# [Exercise details]
What are the lines, written out exactly, from the one containing "This specification is" to the end of the entries below? Include both ends and nothing more.

# [Dataset excerpts]
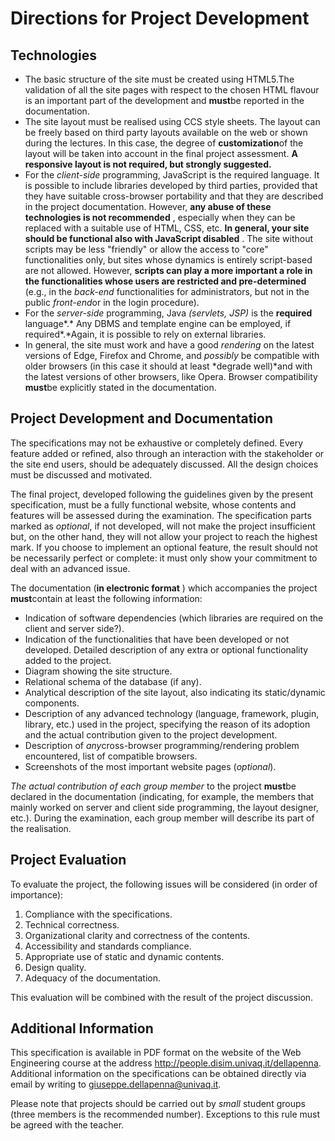 # Directions for Project Development

## Technologies

- The basic structure of the site must be created using HTML5.The validation of all the site pages with respect to the chosen HTML flavour is an important part of the development and **must**be reported in the documentation.
- The site layout must be realised using CCS style sheets. The layout can be freely based on third party layouts available on the web or shown during the lectures. In this case, the degree of **customization**of the layout will be taken into account in the final project assessment. **A responsive layout is not
required, but strongly suggested.**
- For the *client-side* programming, JavaScript is the required language. It is possible to include libraries developed by third parties, provided that they have suitable cross-browser portability and that they are described in the project documentation. However, **any
abuse of these technologies is not recommended** , especially when they can be replaced with a suitable use of HTML, CSS, etc. **In general, your site should
be functional also with JavaScript disabled** . The site without scripts may be less "friendly" or allow the access to "core" functionalities only, but sites whose dynamics is entirely script-based are not allowed. However, **scripts
can play a more important a role in the functionalities whose users are restricted
and pre-determined** (e.g., in the *back-end* functionalities for administrators, but not in the public *front-end*or in the login procedure).
- For the *server-side* programming, Java *(servlets,
JSP)* is the **required** language*.* Any DBMS and template engine can be employed, if required*.*Again, it is possible to rely on
external libraries.
- In general, the site must work and have a good *rendering* on the latest versions of Edge, Firefox and Chrome, and *possibly* be compatible with older browsers (in this case it should at least *degrade
well)*and with the latest versions of other browsers, like Opera. Browser
compatibility **must**be explicitly stated in the documentation.  

## Project Development and Documentation

The specifications may not be exhaustive or completely defined. Every feature added or refined, also through an interaction with the stakeholder or the site end users, should be adequately discussed. All the design choices must be discussed and motivated.

The final project, developed following the guidelines given by the present specification, must be a fully functional website, whose contents and features will be assessed during the examination. The specification parts marked as *optional*, if not developed, will not make the project insufficient but, on the other hand, they will not allow your project to reach the highest mark. If you choose to implement an optional feature, the result should not be necessarily perfect or complete: it must only show your commitment to deal with an advanced issue.

The documentation (**in electronic format** ) which accompanies the project **must**contain at least the following information:
- Indication of software dependencies (which libraries are required on the client and server side?).
- Indication of the functionalities that have been developed or not developed. Detailed description of any extra or optional functionality added to the project.
- Diagram showing the site structure.
- Relational schema of the database (if any).
- Analytical description of the site layout, also indicating its static/dynamic components.
- Description of any advanced technology (language, framework, plugin, library, etc.) used in the project, specifying the reason of its adoption and the actual contribution given to the project development.
- Description of *any*cross-browser programming/rendering problem encountered, list of compatible browsers.
- Screenshots of the most important website pages (*optional*).

*The actual contribution of each group member* to the project **must**be declared in the documentation (indicating, for example, the members that mainly worked on server and client side programming, the layout designer, etc.). During the examination, each group member will describe its part of the realisation.  

## Project Evaluation

To evaluate the project, the following issues will be considered (in order of importance):
1. Compliance with the specifications.
2. Technical correctness.
3. Organizational clarity and correctness of the contents.
4. Accessibility and standards compliance.
5. Appropriate use of static and dynamic contents. 
6. Design quality.
7. Adequacy of the documentation.

This evaluation will be combined with the result of the project discussion.  

## Additional Information

This specification is available in PDF format on the website of the Web Engineering course at the address http://people.disim.univaq.it/dellapenna. Additional information on the specifications can be obtained directly via email by writing to giuseppe.dellapenna@univaq.it.

Please note that projects should be carried out by *small* student groups (three members is the recommended number). Exceptions to this rule must be agreed with the teacher.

# [Response]
This specification is available in PDF format on the website of the Web Engineering course at the address http://people.disim.univaq.it/dellapenna. Additional information on the specifications can be obtained directly via email by writing to giuseppe.dellapenna@univaq.it.

Please note that projects should be carried out by *small* student groups (three members is the recommended number). Exceptions to this rule must be agreed with the teacher.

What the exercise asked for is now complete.